About this exercise: What follows is a set of entries; retype all of them exactly.

Information given:

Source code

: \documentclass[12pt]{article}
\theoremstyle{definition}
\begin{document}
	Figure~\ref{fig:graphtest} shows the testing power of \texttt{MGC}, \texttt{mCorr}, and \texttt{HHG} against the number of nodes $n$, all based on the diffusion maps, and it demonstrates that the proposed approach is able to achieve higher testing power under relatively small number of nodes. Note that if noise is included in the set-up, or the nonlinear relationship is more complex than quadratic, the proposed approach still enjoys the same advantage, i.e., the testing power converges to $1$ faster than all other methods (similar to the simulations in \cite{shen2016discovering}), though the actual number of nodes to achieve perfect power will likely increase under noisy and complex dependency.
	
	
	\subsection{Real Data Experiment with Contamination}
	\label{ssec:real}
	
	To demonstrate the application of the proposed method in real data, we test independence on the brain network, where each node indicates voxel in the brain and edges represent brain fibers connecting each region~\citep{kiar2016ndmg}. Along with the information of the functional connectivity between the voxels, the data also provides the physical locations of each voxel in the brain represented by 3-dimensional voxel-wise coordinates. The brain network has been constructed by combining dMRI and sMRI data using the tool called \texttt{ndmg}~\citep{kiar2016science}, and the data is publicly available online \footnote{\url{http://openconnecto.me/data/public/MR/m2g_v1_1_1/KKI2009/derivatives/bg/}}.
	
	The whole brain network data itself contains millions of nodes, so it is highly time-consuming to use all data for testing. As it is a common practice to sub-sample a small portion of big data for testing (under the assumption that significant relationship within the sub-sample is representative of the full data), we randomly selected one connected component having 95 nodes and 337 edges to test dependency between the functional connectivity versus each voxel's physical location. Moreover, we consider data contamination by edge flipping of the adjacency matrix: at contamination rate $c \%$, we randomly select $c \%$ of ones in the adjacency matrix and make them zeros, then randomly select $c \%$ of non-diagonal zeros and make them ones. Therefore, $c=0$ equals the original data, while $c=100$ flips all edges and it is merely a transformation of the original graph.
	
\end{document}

Response:
Source code

: \documentclass[12pt]{article}
\theoremstyle{definition}
\begin{document}
	Figure~\ref{fig:graphtest} shows the testing power of \texttt{MGC}, \texttt{mCorr}, and \texttt{HHG} against the number of nodes $n$, all based on the diffusion maps, and it demonstrates that the proposed approach is able to achieve higher testing power under relatively small number of nodes. Note that if noise is included in the set-up, or the nonlinear relationship is more complex than quadratic, the proposed approach still enjoys the same advantage, i.e., the testing power converges to $1$ faster than all other methods (similar to the simulations in \cite{shen2016discovering}), though the actual number of nodes to achieve perfect power will likely increase under noisy and complex dependency.
	
	
	\subsection{Real Data Experiment with Contamination}
	\label{ssec:real}
	
	To demonstrate the application of the proposed method in real data, we test independence on the brain network, where each node indicates voxel in the brain and edges represent brain fibers connecting each region~\citep{kiar2016ndmg}. Along with the information of the functional connectivity between the voxels, the data also provides the physical locations of each voxel in the brain represented by 3-dimensional voxel-wise coordinates. The brain network has been constructed by combining dMRI and sMRI data using the tool called \texttt{ndmg}~\citep{kiar2016science}, and the data is publicly available online \footnote{\url{http://openconnecto.me/data/public/MR/m2g_v1_1_1/KKI2009/derivatives/bg/}}.
	
	The whole brain network data itself contains millions of nodes, so it is highly time-consuming to use all data for testing. As it is a common practice to sub-sample a small portion of big data for testing (under the assumption that significant relationship within the sub-sample is representative of the full data), we randomly selected one connected component having 95 nodes and 337 edges to test dependency between the functional connectivity versus each voxel's physical location. Moreover, we consider data contamination by edge flipping of the adjacency matrix: at contamination rate $c \%$, we randomly select $c \%$ of ones in the adjacency matrix and make them zeros, then randomly select $c \%$ of non-diagonal zeros and make them ones. Therefore, $c=0$ equals the original data, while $c=100$ flips all edges and it is merely a transformation of the original graph.
	
\end{document}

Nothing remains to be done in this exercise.